Let's now examine how we can respond to the Lord's invitation to become more a part of his kingdom here so that we'll be part of the eternal celebration in heaven. Let's focus our attention on three areas:

  • How important is God in our lives? How much time do we devote each day to watching TV? Or surfing the Net? Or exercising? And how much time do we devote to prayer?   
  • Do we reach out to others? When invited to give a hand at our parish or to some community activity, do we volunteer? Why not?  
  • What are the priorities in our checkbook? Someone once asked how we would make out on the Last Day, if we were judged by the status of our checkbook. An interesting question. After all, we do spend our income on those things/persons that we're committed to, whether it's our spouse, our children, our entertainment, our political party, etc.  

Regarding the last point, I would like to challenge all of us once again to give serious thought to tithing - 5% to our parish and 5% to other charities.   If we're still hesitant to take that step, then let's make the attempt to give at least one hour of our weekly income to our parish.  

I want to close with the remarks made at the end of the funeral Mass for Bernard Fussell, who was one of the most promising seminarians of our diocese. Bernard was a second-career seminarian, making him somewhat older than his peers. He died quite suddenly on August 15 th of cardiac arrest.

At his funeral the following week, Msgr. Keith Brennan, the rector of St Vincent de Paul Regional Seminary, gave the following tribute in Bernard's memory:

"Over the last few days, we have laughed and cried as we shared our own individual recollections and personal stories about our relationships and experiences with Bernard: his friendship, his love for family and friends, and his deep love for the priesthood, and most especially for His Lord...

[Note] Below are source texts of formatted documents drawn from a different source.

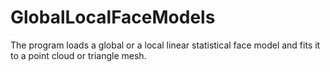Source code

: # GlobalLocalFaceModels
The program loads a global or a local linear statistical face model and fits it to a point cloud or triangle mesh.
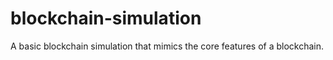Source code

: # blockchain-simulation
A basic blockchain simulation that mimics the core features of a blockchain.
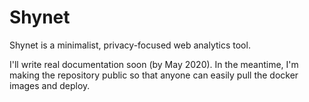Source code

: # Shynet
Shynet is a minimalist, privacy-focused web analytics tool.

I'll write real documentation soon (by May 2020). In the meantime, I'm making the repository public so that anyone can easily pull the docker images and deploy.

"One of my favorite recollections, though, was told to me by Sister Dolores LaVoy... Sister Dolores shared that one day in conversation with Bernard, she asked what he had done before entering the seminary. Bernard told her that he had worked for a bank. She asked him what he did at the bank.   Bernard then explained that he had been employed by the bank for many years and had worked his way up to the position of assistant vice-president before leaving. He then went on to add that back then, he had it all: a big house, a nice car, and expensive clothes...but he knew that something was missing. Now he had none of that; he lived in a 10' x 10' room, slept in a bed that was too small [Bernard was 6'5"], and had no private bathroom, and yet, he was never happier. What was most important for Bernard was that he had discovered his call to priesthood, and had a deepening relationship with the Lord, and that brought him tremendous joy.

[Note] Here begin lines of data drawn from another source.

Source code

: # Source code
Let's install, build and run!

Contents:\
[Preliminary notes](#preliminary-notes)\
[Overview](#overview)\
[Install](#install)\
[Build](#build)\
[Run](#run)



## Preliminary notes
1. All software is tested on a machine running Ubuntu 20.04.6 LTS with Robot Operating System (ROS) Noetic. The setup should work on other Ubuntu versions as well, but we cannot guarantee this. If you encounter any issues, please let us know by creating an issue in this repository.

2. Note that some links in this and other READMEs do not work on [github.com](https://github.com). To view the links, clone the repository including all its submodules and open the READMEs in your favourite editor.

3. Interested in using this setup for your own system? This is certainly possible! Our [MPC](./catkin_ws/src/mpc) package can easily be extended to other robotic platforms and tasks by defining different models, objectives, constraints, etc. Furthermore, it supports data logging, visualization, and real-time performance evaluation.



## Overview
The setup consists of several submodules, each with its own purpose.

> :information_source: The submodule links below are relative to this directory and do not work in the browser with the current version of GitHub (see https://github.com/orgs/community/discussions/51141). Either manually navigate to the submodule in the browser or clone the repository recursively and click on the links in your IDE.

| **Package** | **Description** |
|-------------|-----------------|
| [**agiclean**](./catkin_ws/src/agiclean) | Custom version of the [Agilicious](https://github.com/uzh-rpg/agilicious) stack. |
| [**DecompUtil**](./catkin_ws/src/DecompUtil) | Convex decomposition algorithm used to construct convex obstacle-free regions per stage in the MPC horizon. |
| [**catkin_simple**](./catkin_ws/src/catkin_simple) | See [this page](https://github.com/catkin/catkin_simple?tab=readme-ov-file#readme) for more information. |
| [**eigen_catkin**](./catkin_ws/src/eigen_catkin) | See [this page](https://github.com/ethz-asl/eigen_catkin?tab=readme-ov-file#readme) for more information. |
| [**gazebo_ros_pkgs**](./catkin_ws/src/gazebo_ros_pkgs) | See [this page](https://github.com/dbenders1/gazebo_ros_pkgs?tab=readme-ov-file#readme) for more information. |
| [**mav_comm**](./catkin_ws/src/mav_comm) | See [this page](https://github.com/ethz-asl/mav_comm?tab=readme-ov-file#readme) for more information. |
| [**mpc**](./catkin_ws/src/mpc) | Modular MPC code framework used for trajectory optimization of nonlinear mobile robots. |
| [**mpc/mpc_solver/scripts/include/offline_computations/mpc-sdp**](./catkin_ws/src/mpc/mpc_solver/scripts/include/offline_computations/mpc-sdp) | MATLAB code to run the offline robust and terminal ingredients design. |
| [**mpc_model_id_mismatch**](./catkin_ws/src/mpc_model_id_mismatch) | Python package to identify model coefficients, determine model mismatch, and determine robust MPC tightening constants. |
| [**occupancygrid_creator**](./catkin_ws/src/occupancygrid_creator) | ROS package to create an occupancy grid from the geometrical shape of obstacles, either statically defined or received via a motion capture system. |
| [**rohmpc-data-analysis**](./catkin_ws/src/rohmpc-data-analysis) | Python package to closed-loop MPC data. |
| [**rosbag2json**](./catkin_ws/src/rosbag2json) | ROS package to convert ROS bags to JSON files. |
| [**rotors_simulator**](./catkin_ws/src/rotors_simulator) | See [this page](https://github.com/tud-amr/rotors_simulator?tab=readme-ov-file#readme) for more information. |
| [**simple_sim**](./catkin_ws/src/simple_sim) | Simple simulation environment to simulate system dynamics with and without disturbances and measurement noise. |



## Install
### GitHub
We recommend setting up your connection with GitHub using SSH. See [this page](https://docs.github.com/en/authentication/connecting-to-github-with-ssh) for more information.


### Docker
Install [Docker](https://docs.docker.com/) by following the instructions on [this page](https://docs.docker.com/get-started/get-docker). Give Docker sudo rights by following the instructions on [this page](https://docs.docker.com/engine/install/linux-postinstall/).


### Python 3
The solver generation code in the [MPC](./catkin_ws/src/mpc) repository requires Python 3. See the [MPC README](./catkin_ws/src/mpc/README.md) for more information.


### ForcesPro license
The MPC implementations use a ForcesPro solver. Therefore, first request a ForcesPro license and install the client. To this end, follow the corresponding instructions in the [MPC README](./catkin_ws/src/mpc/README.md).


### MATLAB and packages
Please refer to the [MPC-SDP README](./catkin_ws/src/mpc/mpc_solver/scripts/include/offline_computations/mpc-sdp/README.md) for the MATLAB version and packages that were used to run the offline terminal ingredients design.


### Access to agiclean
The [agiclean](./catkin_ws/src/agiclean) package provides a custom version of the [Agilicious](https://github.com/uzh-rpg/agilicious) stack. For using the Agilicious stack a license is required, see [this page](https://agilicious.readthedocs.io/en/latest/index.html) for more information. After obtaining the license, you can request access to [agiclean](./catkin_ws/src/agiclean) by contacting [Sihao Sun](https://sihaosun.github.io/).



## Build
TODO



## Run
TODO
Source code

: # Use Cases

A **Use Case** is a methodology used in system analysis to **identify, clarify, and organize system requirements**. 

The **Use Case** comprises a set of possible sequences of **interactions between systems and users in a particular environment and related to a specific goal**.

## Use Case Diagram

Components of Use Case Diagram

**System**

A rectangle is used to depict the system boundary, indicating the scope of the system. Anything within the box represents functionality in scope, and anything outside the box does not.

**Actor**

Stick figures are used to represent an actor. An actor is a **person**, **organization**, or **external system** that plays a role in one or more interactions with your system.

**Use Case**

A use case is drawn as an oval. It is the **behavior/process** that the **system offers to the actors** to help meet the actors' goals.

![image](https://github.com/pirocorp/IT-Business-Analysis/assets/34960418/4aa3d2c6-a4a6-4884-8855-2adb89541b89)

"For those of us who had the fortune to know him as a friend and a brother, Bernard was a living example of the joy of knowing the Lord and living the gospel message. As he taught us in life, so may we also learn from him in death. The most fitting tribute that I believe we can make to the memory of Bernard is to learn from his example: that true joy doesn't come from what we have, but rather what we do - which in Bernard's life can be summed up in one simple word:   Love."

How true! His love for God and for everyone he met! Let us imitate Bernard's sterling example. Put God first - and feel the Love!